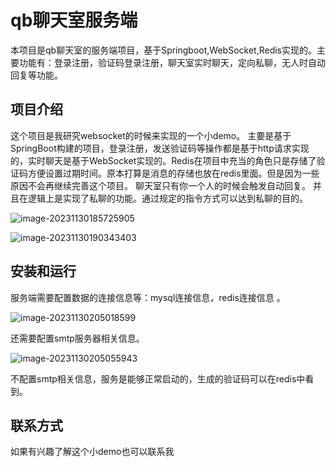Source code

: # qb聊天室服务端

本项目是qb聊天室的服务端项目，基于Springboot,WebSocket,Redis实现的。主要功能有：登录注册，验证码登录注册，聊天室实时聊天，定向私聊，无人时自动回复等功能。

## 项目介绍
这个项目是我研究websocket的时候来实现的一个小demo。
主要是基于SpringBoot构建的项目，登录注册，发送验证码等操作都是基于http请求实现的，实时聊天是基于WebSocket实现的。Redis在项目中充当的角色只是存储了验证码方便设置过期时间。原本打算是消息的存储也放在redis里面。但是因为一些原因不会再继续完善这个项目。
聊天室只有你一个人的时候会触发自动回复。
并且在逻辑上是实现了私聊的功能。通过规定的指令方式可以达到私聊的目的。

![image-20231130185725905](https://cdn.jsdelivr.net/gh/YuanErya/pictures@main/img/202311301857933.png)

![image-20231130190343403](https://cdn.jsdelivr.net/gh/YuanErya/pictures@main/img/202311301903437.png)

## 安装和运行

服务端需要配置数据的连接信息等：mysql连接信息，redis连接信息 。

![image-20231130205018599](https://cdn.jsdelivr.net/gh/YuanErya/pictures@main/img/202311302050707.png)

还需要配置smtp服务器相关信息。

![image-20231130205055943](https://cdn.jsdelivr.net/gh/YuanErya/pictures@main/img/202311302050974.png)

不配置smtp相关信息，服务是能够正常启动的，生成的验证码可以在redis中看到。

## 联系方式

如果有兴趣了解这个小demo也可以联系我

****************

■ Requirement ■
Without the pictures, retype all of the data above exactly.

■ Answer to this exercise ■
Source code

: # qb聊天室服务端

本项目是qb聊天室的服务端项目，基于Springboot,WebSocket,Redis实现的。主要功能有：登录注册，验证码登录注册，聊天室实时聊天，定向私聊，无人时自动回复等功能。

## 项目介绍
这个项目是我研究websocket的时候来实现的一个小demo。
主要是基于SpringBoot构建的项目，登录注册，发送验证码等操作都是基于http请求实现的，实时聊天是基于WebSocket实现的。Redis在项目中充当的角色只是存储了验证码方便设置过期时间。原本打算是消息的存储也放在redis里面。但是因为一些原因不会再继续完善这个项目。
聊天室只有你一个人的时候会触发自动回复。
并且在逻辑上是实现了私聊的功能。通过规定的指令方式可以达到私聊的目的。

![image-20231130185725905](https://cdn.jsdelivr.net/gh/YuanErya/pictures@main/img/202311301857933.png)

![image-20231130190343403](https://cdn.jsdelivr.net/gh/YuanErya/pictures@main/img/202311301903437.png)

## 安装和运行

服务端需要配置数据的连接信息等：mysql连接信息，redis连接信息 。

![image-20231130205018599](https://cdn.jsdelivr.net/gh/YuanErya/pictures@main/img/202311302050707.png)

还需要配置smtp服务器相关信息。

![image-20231130205055943](https://cdn.jsdelivr.net/gh/YuanErya/pictures@main/img/202311302050974.png)

不配置smtp相关信息，服务是能够正常启动的，生成的验证码可以在redis中看到。

## 联系方式

如果有兴趣了解这个小demo也可以联系我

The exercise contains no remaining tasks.